What is required: Exact copy, pictures excluded: write out every line below.

(Pictures paired with source code)

□ □ □ □ □

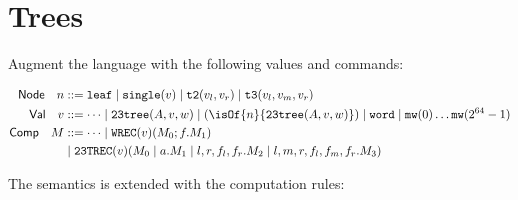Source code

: \newcommand{\leaf}{\ensuremath{\mathtt{leaf}}}
\newcommand{\single}[1]{\ensuremath{\mathtt{single}(#1)}}
\newcommand{\ttwo}[2]{\ensuremath{\mathtt{t2}(#1,#2)}}
\newcommand{\tthree}[3]{\ensuremath{\mathtt{t3}(#1,#2,#3)}}
\newcommand{\ttrec}[8]{\mathtt{23TREC}(#1)(#2 \mid #3.#4 \mid #5.#6 \mid #7.#8)}
\newcommand{\tttree}[3]{\ensuremath{\mathtt{23tree}(#1,#2,#3)}}
\newcommand{\word}{\mathtt{word}}
\newcommand{\mw}[1]{\mathtt{mw}(#1)}
\newcommand{\wrec}[4]{\mathtt{WREC}(#1)(#2; #3.#4)}
\newcommand{\join}{\mathsf{join}}
\newcommand{\cmp}{\mathsf{cmp}}
\newcommand{\ifnat}[3]{\mathsf{if}(#1;#2;#3)}
\newcommand{\const}[1]{\lam{\_}{\_}{#1}}
\newcommand{\eq}{\mathsf{eq}}
\newcommand{\macro}{@\!\!=}
\newcommand{\wtonat}[1]{\mathsf{nat}(#1)}
\section{Trees}

Augment the language with the following values and commands:

\begin{align*}
    \mathsf{Node} \quad n &::= 
         \leaf
    \mid \single{v}
    \mid \ttwo{v_l}{v_r}
    \mid \tthree{v_l}{v_m}{v_r}\\
    \mathsf{Val} \quad v &::= \dots
    \mid \tttree{A}{v}{w}
    \mid (\isOf{n}{\tttree{A}{v}{w}})
    \mid \word
    \mid \mw{0} \dots \mw{2^{64}-1}\\
    \mathsf{Comp} \quad M &::= 
    \dots
    \mid \wrec{v}{M_0}{f}{M_1}\\
    &\mid \ttrec{v}{M_0}{a}{M_1}{l,r,f_l,f_r}{M_2}{l,m,r,f_l,f_m,f_r}{M_3}\\
\end{align*}

The semantics is extended with the computation rules:

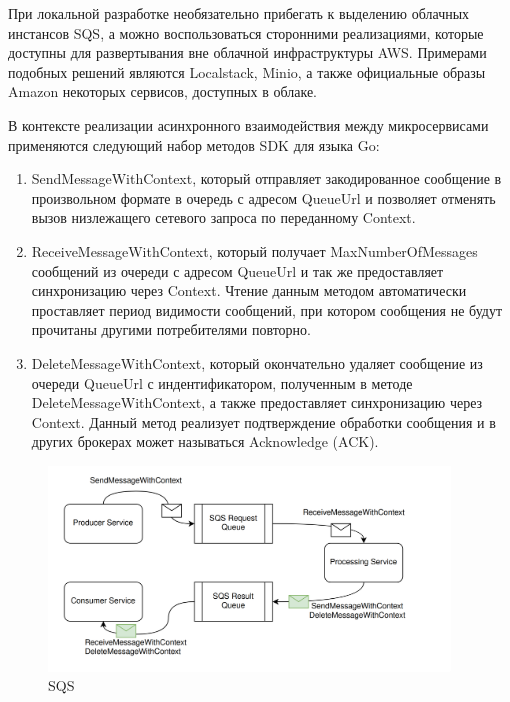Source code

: При локальной разработке необязательно прибегать к выделению облачных инстансов SQS, а можно воспользоваться сторонними реализациями, которые доступны для развертывания вне облачной инфраструктуры AWS. Примерами подобных решений являются Localstack, Minio, а также официальные образы Amazon
некоторых сервисов, доступных в облаке.

В контексте реализации асинхронного взаимодействия между микросервисами применяются следующий набор методов SDK для языка Go:
\begin{enumerate}
    \item SendMessageWithContext, который отправляет закодированное сообщение в произвольном формате в очередь с адресом QueueUrl и позволяет отменять вызов низлежащего сетевого запроса по переданному Context.
    \item ReceiveMessageWithContext, который получает MaxNumberOfMessages сообщений из очереди с адресом QueueUrl и так же предоставляет синхронизацию через Context.
    Чтение данным методом автоматически проставляет период видимости сообщений, при котором сообщения не будут прочитаны другими 
    потребителями повторно.
    \item DeleteMessageWithContext, который окончательно удаляет сообщение из очереди QueueUrl с индентификатором, 
    полученным в методе DeleteMessageWithContext, а также предоставляет синхронизацию через Context.
     Данный метод реализует подтверждение обработки сообщения и в других 
    брокерах может называться Acknowledge (ACK).
\end{enumerate}

\begin{figure}[H]
  \centering
  \includegraphics[width=0.95\textwidth]{img/sqs.png}
  \caption{SQS}
    \label{fig:sqs}
\end{figure}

□ □ □ □ □

Completed exercise:
Source code

: \newcommand{\leaf}{\ensuremath{\mathtt{leaf}}}
\newcommand{\single}[1]{\ensuremath{\mathtt{single}(#1)}}
\newcommand{\ttwo}[2]{\ensuremath{\mathtt{t2}(#1,#2)}}
\newcommand{\tthree}[3]{\ensuremath{\mathtt{t3}(#1,#2,#3)}}
\newcommand{\ttrec}[8]{\mathtt{23TREC}(#1)(#2 \mid #3.#4 \mid #5.#6 \mid #7.#8)}
\newcommand{\tttree}[3]{\ensuremath{\mathtt{23tree}(#1,#2,#3)}}
\newcommand{\word}{\mathtt{word}}
\newcommand{\mw}[1]{\mathtt{mw}(#1)}
\newcommand{\wrec}[4]{\mathtt{WREC}(#1)(#2; #3.#4)}
\newcommand{\join}{\mathsf{join}}
\newcommand{\cmp}{\mathsf{cmp}}
\newcommand{\ifnat}[3]{\mathsf{if}(#1;#2;#3)}
\newcommand{\const}[1]{\lam{\_}{\_}{#1}}
\newcommand{\eq}{\mathsf{eq}}
\newcommand{\macro}{@\!\!=}
\newcommand{\wtonat}[1]{\mathsf{nat}(#1)}
\section{Trees}

Augment the language with the following values and commands:

\begin{align*}
    \mathsf{Node} \quad n &::= 
         \leaf
    \mid \single{v}
    \mid \ttwo{v_l}{v_r}
    \mid \tthree{v_l}{v_m}{v_r}\\
    \mathsf{Val} \quad v &::= \dots
    \mid \tttree{A}{v}{w}
    \mid (\isOf{n}{\tttree{A}{v}{w}})
    \mid \word
    \mid \mw{0} \dots \mw{2^{64}-1}\\
    \mathsf{Comp} \quad M &::= 
    \dots
    \mid \wrec{v}{M_0}{f}{M_1}\\
    &\mid \ttrec{v}{M_0}{a}{M_1}{l,r,f_l,f_r}{M_2}{l,m,r,f_l,f_m,f_r}{M_3}\\
\end{align*}

The semantics is extended with the computation rules:

Source code

: При локальной разработке необязательно прибегать к выделению облачных инстансов SQS, а можно воспользоваться сторонними реализациями, которые доступны для развертывания вне облачной инфраструктуры AWS. Примерами подобных решений являются Localstack, Minio, а также официальные образы Amazon
некоторых сервисов, доступных в облаке.

В контексте реализации асинхронного взаимодействия между микросервисами применяются следующий набор методов SDK для языка Go:
\begin{enumerate}
    \item SendMessageWithContext, который отправляет закодированное сообщение в произвольном формате в очередь с адресом QueueUrl и позволяет отменять вызов низлежащего сетевого запроса по переданному Context.
    \item ReceiveMessageWithContext, который получает MaxNumberOfMessages сообщений из очереди с адресом QueueUrl и так же предоставляет синхронизацию через Context.
    Чтение данным методом автоматически проставляет период видимости сообщений, при котором сообщения не будут прочитаны другими 
    потребителями повторно.
    \item DeleteMessageWithContext, который окончательно удаляет сообщение из очереди QueueUrl с индентификатором, 
    полученным в методе DeleteMessageWithContext, а также предоставляет синхронизацию через Context.
     Данный метод реализует подтверждение обработки сообщения и в других 
    брокерах может называться Acknowledge (ACK).
\end{enumerate}

\begin{figure}[H]
  \centering
  \includegraphics[width=0.95\textwidth]{img/sqs.png}
  \caption{SQS}
    \label{fig:sqs}
\end{figure}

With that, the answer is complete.